I always wanted to quit sugar and so i agreed.
The first two weeks were horrible I tell you. I had a whole list of withdrawal symptoms: headaches, nervousness, lack of concentration in school – to the extent that I almost fell asleep in class! At one point I got so desperate that I binge ate fruits just to get some sugar intake. Scientists were not joking when they said sugar is just like a drug (or even worse).
When it got better:
The good news is, once i got over those 2 weeks, my body readjusted and I stopped craving sweets. After years of craving sugar, felt like a miracle. But even more surprising was my sudden energy and uplift in mood. I no longer got nervous after longer periods without sugar, and I felt much lighter and happier. Obviously I was eating healthier – and I still had around 1 fruit a day to satisfy my sweet taste buds, but I could happily decline chocolate or a cup cake even after my friends would try to make me eat one.

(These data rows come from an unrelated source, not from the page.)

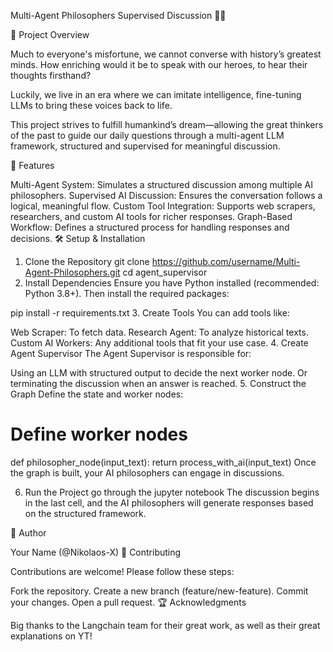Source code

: Multi-Agent Philosophers Supervised Discussion 🧠🤖

📖 Project Overview

Much to everyone's misfortune, we cannot converse with history’s greatest minds. How enriching would it be to speak with our heroes, to hear their thoughts firsthand?

Luckily, we live in an era where we can imitate intelligence, fine-tuning LLMs to bring these voices back to life.

This project strives to fulfill humankind’s dream—allowing the great thinkers of the past to guide our daily questions through a multi-agent LLM framework, structured and supervised for meaningful discussion.

🚀 Features

Multi-Agent System: Simulates a structured discussion among multiple AI philosophers.
Supervised AI Discussion: Ensures the conversation follows a logical, meaningful flow.
Custom Tool Integration: Supports web scrapers, researchers, and custom AI tools for richer responses.
Graph-Based Workflow: Defines a structured process for handling responses and decisions.
🛠️ Setup & Installation

1. Clone the Repository
git clone https://github.com/username/Multi-Agent-Philosophers.git
cd agent_supervisor
2. Install Dependencies
Ensure you have Python installed (recommended: Python 3.8+). Then install the required packages:

pip install -r requirements.txt
3. Create Tools
You can add tools like:

Web Scraper: To fetch data.
Research Agent: To analyze historical texts.
Custom AI Workers: Any additional tools that fit your use case.
4. Create Agent Supervisor
The Agent Supervisor is responsible for:

Using an LLM with structured output to decide the next worker node.
Or terminating the discussion when an answer is reached.
5. Construct the Graph
Define the state and worker nodes:

# Define worker nodes
def philosopher_node(input_text):
    return process_with_ai(input_text)
Once the graph is built, your AI philosophers can engage in discussions.

6. Run the Project
go through the jupyter notebook
The discussion begins in the last cell, and the AI philosophers will generate responses based on the structured framework.

👤 Author

Your Name (@Nikolaos-X)
🤝 Contributing

Contributions are welcome! Please follow these steps:

Fork the repository.
Create a new branch (feature/new-feature).
Commit your changes.
Open a pull request.
🏆 Acknowledgments

Big thanks to the Langchain team for their great work, as well as their great explanations on YT!

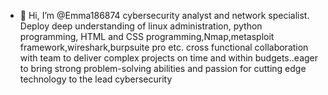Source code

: - 👋 Hi, I’m @Emma186874
  cybersecurity analyst and network specialist. Deploy deep understanding of linux administration, python
programming, HTML and CSS programming,Nmap,metasploit framework,wireshark,burpsuite pro etc.
cross functional collaboration with team to deliver complex projects on time and within budgets..eager to
bring strong problem-solving abilities and passion for cutting edge technology to the lead cybersecurity

<!---
Emma186874/Emma186874 is a ✨ special ✨ repository because its `README.md` (this file) appears on your GitHub profile.
You can click the Preview link to take a look at your changes.
--->
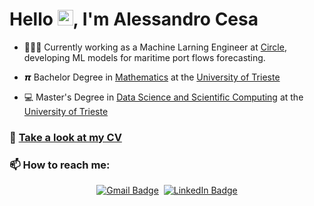 # Hello <img src="https://raw.githubusercontent.com/MartinHeinz/MartinHeinz/master/wave.gif" width="25">, I'm Alessandro Cesa

- 👨🏻‍💻 Currently working as a Machine Larning Engineer at [Circle](https://www.circlegroup.eu/), developing ML models for maritime port flows forecasting.

- 𝞹 Bachelor Degree in [Mathematics](https://lauree.units.it/it/0320106203500001) at the [University of Trieste](https://portale.units.it/it)
- 💻 Master's Degree in [Data Science and Scientific Computing](https://dssc.units.it/) at the [University of Trieste](https://portale.units.it/it)

### 📄 [Take a look at my CV](./Alessandro_Cesa_CV.pdf)


### 📫 How to reach me:

<span align="center">

[![Gmail Badge](https://img.shields.io/badge/-Gmail-red?style=flat-square&logo=gmail&logoColor=white&link=mailto:alessandro.cesa22@gmail.com)](mailto:)&nbsp;
[![LinkedIn Badge](https://img.shields.io/badge/-Alessandro%20Cesa-0072b1?style=flat-square&logo=linkedin&logoColor=white)](https://www.linkedin.com/in/alessandro-cesa-60033b310/)

</span>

Those were 3 of the best months in my life.
Then came my birthday. I went out for lunch with my family, and decided it’s finally time for dessert. I ate a whole plate of cake and macaroons and felt that sugar rush that I used to have daily. It felt great. However, 2 hours later I came home, with the feeling I had just ran a marathon. I was so exhausted and bloated, known as the sugar crash. So I said I would continue living sugar-free, because that 2 hours of feeling great are just not worth it.
I did stay sugar-free for a while after that, but since coming to Europe I’ve fallen back into the trap of sugary stuff. I am in the process of getting back out, I now know that the key is to get through the first 2 weeks and my body will adjust. Because in the end, life feels so much better without sugar.
PS: When I talk about sugar, I mean processed sugar, aka table sugar. I still ate fruits, which although containing fructose, make up for it with their fibre. But more on this in another post.